Re: Hive performance vs. SQL?

2012-03-19 Thread Keith Wiley
Thanks for the response.

Cheers!

On Mar 19, 2012, at 16:42 , Maxime Brugidou wrote:

> From my experience, if you can fit data in a SQL without sharding or 
> anything, don't ever think twice. Hive is not even comparable.



Keith Wiley kwi...@keithwiley.com keithwiley.commusic.keithwiley.com

"What I primarily learned in grad school is how much I *don't* know.
Consequently, I left grad school with a higher ignorance to knowledge ratio than
when I entered."
   --  Keith Wiley




Re: Hive performance vs. SQL?

2012-03-19 Thread Maxime Brugidou
>From my experience, if you can fit data in a SQL without sharding or
anything, don't ever think twice. Hive is not even comparable.

I would rather say that Hive is a nice SQL interface over Hadoop M/R rather
than any SQL replacement. If you are running a DWH in SQL and you don't
need to grow your data to at least a couple of Tb, then keep SQL. The very
nice feature of Hadoop/Hive is that your DWH can grow (almost) horizontally
without much trouble by buying new servers, and most of your queries scale
with the number of servers too.

You have to know that doing a SELECT count(1) FROM t where t is ~1Gb can
take more time to start/stop the M/R job which has huge overhead than to
actually count. A simple wc -l takes about a second on any normal PC.

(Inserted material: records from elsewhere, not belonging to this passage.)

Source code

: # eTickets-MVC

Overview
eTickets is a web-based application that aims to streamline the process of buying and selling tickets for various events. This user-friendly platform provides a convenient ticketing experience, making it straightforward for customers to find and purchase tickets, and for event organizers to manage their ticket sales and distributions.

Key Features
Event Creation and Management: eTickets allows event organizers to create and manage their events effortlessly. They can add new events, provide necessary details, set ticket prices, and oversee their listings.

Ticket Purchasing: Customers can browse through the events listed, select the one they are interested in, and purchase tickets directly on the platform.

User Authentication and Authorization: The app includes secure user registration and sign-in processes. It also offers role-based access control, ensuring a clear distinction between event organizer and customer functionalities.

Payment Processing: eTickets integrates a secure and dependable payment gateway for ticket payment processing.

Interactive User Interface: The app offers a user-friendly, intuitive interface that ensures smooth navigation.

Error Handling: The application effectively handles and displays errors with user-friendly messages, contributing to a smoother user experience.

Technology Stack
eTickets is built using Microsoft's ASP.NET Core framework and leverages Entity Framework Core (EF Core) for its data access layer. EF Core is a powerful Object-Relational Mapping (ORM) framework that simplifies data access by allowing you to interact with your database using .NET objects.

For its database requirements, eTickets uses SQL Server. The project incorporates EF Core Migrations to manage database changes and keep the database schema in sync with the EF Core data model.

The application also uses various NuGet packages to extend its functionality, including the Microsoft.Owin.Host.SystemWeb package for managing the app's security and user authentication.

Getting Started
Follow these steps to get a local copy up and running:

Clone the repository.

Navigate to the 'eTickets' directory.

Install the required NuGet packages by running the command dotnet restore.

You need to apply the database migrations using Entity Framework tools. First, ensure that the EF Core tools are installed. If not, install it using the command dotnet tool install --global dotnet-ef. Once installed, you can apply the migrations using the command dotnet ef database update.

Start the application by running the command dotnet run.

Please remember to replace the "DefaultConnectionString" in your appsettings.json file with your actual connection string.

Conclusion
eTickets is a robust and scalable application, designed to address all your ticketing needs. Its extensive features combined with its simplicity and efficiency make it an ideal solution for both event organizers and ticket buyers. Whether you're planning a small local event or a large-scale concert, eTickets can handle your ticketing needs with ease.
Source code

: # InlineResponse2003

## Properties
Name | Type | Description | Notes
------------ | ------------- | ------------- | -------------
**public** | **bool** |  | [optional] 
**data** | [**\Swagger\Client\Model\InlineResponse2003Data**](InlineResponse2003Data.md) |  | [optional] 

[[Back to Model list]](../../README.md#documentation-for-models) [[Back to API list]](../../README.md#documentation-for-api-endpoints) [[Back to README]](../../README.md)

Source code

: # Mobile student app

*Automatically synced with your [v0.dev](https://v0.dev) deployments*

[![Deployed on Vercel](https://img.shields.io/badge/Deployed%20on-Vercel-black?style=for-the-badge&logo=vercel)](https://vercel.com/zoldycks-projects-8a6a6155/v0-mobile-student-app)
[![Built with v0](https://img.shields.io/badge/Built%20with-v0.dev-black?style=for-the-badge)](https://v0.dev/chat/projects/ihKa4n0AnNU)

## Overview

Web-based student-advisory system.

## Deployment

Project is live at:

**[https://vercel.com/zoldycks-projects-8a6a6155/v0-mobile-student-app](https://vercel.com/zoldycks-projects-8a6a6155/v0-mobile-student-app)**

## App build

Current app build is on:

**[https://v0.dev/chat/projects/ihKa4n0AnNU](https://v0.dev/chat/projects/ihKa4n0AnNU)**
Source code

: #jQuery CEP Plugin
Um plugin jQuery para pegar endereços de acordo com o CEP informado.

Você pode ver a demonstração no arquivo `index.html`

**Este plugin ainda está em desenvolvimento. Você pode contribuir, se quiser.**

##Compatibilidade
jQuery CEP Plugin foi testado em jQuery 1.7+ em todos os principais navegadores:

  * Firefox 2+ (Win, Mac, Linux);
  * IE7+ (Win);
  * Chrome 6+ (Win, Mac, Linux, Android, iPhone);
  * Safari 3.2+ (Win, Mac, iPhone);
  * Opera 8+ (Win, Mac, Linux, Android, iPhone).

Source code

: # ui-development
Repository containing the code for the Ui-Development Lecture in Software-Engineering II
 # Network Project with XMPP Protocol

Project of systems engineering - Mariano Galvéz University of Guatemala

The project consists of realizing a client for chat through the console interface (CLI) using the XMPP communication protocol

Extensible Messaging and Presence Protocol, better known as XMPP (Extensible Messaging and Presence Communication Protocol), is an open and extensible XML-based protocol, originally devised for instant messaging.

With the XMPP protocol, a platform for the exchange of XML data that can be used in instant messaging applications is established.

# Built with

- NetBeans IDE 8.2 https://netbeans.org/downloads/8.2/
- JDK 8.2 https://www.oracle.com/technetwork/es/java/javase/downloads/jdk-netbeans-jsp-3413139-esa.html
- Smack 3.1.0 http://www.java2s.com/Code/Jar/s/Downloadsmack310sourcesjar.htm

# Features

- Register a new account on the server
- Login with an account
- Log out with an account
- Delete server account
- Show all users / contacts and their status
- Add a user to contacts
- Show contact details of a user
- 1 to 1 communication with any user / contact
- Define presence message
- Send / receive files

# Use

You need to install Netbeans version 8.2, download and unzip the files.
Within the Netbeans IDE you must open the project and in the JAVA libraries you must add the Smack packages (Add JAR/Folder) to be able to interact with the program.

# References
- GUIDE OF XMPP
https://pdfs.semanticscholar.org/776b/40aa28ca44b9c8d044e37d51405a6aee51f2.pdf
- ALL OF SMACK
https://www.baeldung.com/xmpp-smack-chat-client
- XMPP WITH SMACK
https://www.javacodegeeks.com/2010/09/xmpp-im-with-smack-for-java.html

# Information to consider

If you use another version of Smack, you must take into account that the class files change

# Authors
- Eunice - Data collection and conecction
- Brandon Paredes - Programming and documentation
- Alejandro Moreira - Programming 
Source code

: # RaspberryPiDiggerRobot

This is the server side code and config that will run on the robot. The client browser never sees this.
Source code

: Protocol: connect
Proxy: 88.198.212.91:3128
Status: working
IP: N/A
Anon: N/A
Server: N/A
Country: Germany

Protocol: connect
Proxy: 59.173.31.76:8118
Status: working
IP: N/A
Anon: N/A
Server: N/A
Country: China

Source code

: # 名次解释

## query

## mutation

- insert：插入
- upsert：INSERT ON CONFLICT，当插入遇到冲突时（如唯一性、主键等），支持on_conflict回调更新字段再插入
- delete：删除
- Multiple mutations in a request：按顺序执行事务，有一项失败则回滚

On Mon, Mar 19, 2012 at 11:51 PM, Keith Wiley  wrote:

> I haven't had an opportunity to set up a huge Hive database yet because
> exporting csv files from our SQL database is, in itself, a rather laborious
> task.  I was just curious how I might expect Hive to perform vs. SQL on
> large databases and large queries?  I realize Hive is pretty "latent" since
> it builds and runs MapReduce jobs for even the simplest queries, but that
> is precisely why I think it might perform better on long queries against
> large (external CSV) databases).
>
> Would you expect Hive to ever outperform SQL on a single machine
> (standalone or pseudo-distributed mode)?  I am entirely open to the
> possibility that the answer is no, that Hive could never compete with SQL
> in a single machine.  Is this true?
>
> If so, how large (how parallel) do you think the underlying Hadoop cluster
> needs to be before Hive overtakes SQL?  2X?  10X?  Where is the crossover
> point where Hive actually outperforms SQL?
>
> Along similar lines, might Hive never outperform SQL on a database small
> enough for SQL to run on a single machine, a 10s to 100s of GBs?  Must the
> database itself be so large that SQL is effectively crippled and the data
> must be distributed before Hive offer significant gains?
>
> I am really just trying to get a basic feel for how I might anticipate's
> Hive's behavior vs. SQL once I get a large system up and running.
>
> Thanks.
>
>
> 
> Keith Wiley kwi...@keithwiley.com keithwiley.com
> music.keithwiley.com
>
> "I used to be with it, but then they changed what it was.  Now, what I'm
> with
> isn't it, and what's it seems weird and scary to me."
>   --  Abe (Grandpa) Simpson
>
> 
>
>


Hive performance vs. SQL?

2012-03-19 Thread Keith Wiley
I haven't had an opportunity to set up a huge Hive database yet because 
exporting csv files from our SQL database is, in itself, a rather laborious 
task.  I was just curious how I might expect Hive to perform vs. SQL on large 
databases and large queries?  I realize Hive is pretty "latent" since it builds 
and runs MapReduce jobs for even the simplest queries, but that is precisely 
why I think it might perform better on long queries against large (external 
CSV) databases).

Would you expect Hive to ever outperform SQL on a single machine (standalone or 
pseudo-distributed mode)?  I am entirely open to the possibility that the 
answer is no, that Hive could never compete with SQL in a single machine.  Is 
this true?

If so, how large (how parallel) do you think the underlying Hadoop cluster 
needs to be before Hive overtakes SQL?  2X?  10X?  Where is the crossover point 
where Hive actually outperforms SQL?

Along similar lines, might Hive never outperform SQL on a database small enough 
for SQL to run on a single machine, a 10s to 100s of GBs?  Must the database 
itself be so large that SQL is effectively crippled and the data must be 
distributed before Hive offer significant gains?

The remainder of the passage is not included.